Mediterráneo descapotable, de Íñigo Domínguez (Libros del K.O.) | por Juan Jiménez García
A Íñigo Domínguez lo conocemos bien (y lo hemos leído vorazmente) por sus crónicas de Italia y, en especial, de la mafia (que ya editó Libros del K.O., como ahora edita este Mediterráneo descapotable). Quién sabe si como una prematura intuición sobre el lado oscuro de la vida, en el 2008 aprovechó esos meses en que los periódicos están dispuestos a las cosas más locas para llenar páginas veraniegas, y se fue a recorrer la costa mediterránea española en coche. En aquellos momentos España estaba ya con las primeras toses de una crisis inminente, y no era un mal momento para atravesar lo que a la postre (solo hay que remitirse a ese “unos años después” que cierra el libro) era la columna vertebral de la corrupción nacional (con permiso de Madrid, que también trabajó duro, y sin desmerecer al resto del país).
Recorrer esta costa mediterránea era cuestión, después de todo, de atravesar rotondas, a la sombra de las grúas y los rascacielos, entre campos de golf. Pero tanta rotonda horrible (algunas con memorables confluencias de calles), tanto rascacielos que no deja ver el sol y tanto campo de golf en lugares que ven la lluvia cuando sale en las noticias (esa afición tan española por el clima), debían tener una razón de ser que se nos escapaba (o tal vez no). El misterio, como dice el periodista y escritor, tal vez deberíamos buscarlo en los campos de naranjos. Y luego preguntando, porque después de todo, en esta país si hay algo son esas porteras de las novelas de Maigret, que cuando querías saber algo solo tenías que preguntarles, no hacía falta profundas investigaciones. Solo que aquí están en todos lados. Solo hace falta parar en cualquier sitio y preguntar al primero que pasa.
Por lo que creemos entender, visto el viaje, hay dos Españas, sí, que en este caso podría ser la España profunda e interior (que le tocará a otro recorrer) y la España hortera y extrovertida, exterior y periférica, pero no a la manera de las periferias de Pasolini, aunque igual si cambiamos descampados por terrenos por recalificar y chicos del arroyo por camareros y albañiles, sacamos un engendro bien parecido. No es que el país haya cambiado mucho (ahí están las películas de Alfredo Landa para recordárnoslo), solo que el cemento se lo ha comido todo y ya no estamos tan necesitados de suecas, sino más bien de alemanes. En ese paisaje apocalíptico pero bien organizado, donde todo da mal rollo pero te atienden bien, era cuestión de tiempo que llegara el fin del mundo. El fin del mundo llegó y nosotros estamos ahí. Aún.

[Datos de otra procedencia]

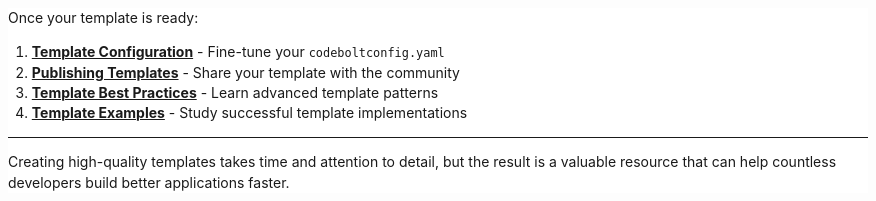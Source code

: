 Once your template is ready:

1. **[Template Configuration](configuration.md)** - Fine-tune your `codeboltconfig.yaml`
2. **[Publishing Templates](publishing.md)** - Share your template with the community
3. **[Template Best Practices](best-practices.md)** - Learn advanced template patterns
4. **[Template Examples](Docs/templates/examples.md)** - Study successful template implementations

---

Creating high-quality templates takes time and attention to detail, but the result is a valuable resource that can help countless developers build better applications faster.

El recorrido también sirve para recorrer un buen puñado de espacios que forman parte de la mitología ibérica (tipo Palomares, Ejido) y algunos santuarios de nuestra modernidad pasada de moda (Benidorm, Torremolinos, La Manga, Málaga,…), bien acompañados de nuevos engendros para nuevos tiempos en los que la estupidez evolucionó (una de las pocas cosas que lo hizo), como Marina D’Or. Podemos decir que se pasa mucha vergüenza ajena leyendo este libro, pero la actitud es pensar que somos finlandeses y que estamos leyendo sobre otro país que queda muy lejos y que es un cachondeo. La complicado es pensarlo desde Valencia, en un país tan dado a los superlativos, la capital mundial del “rostro como una piedra”.
En Mediterráneo descapotable hay mucho de lo que vimos y también mucho de lo que no llegamos a ver (lo dicho, los rascacielos nos ocultaban la visión del mundo). También el humor, que parece algo que nos hemos dado para ser capaces de soportar lo inaguantable. El viajero tiene el humor suficiente para que el paisaje sea otra cosa, una especie de teatrillo con monitos, lleno de lucecitas de colores y música ligera. En fin, algo frente a lo que suspirar. Al menos hasta que se acaban las crónicas de aquel verano del 2008 y llega un repaso por el presente (que avanza tan rápido que ya hasta este museo de los horrores se ha quedado desactualizado). Un presente en el que no quedó nada, más que la figura de la estatua de la libertad sepultada en la arena (pero aquí como no tenemos ni estatua ni apenas metros de arena, nos conformamos con cosas como El Algarrobico). Ya lo decían los alemanes con una sola palabra (nosotros necesitamos cuatro): melancolía por el futuro.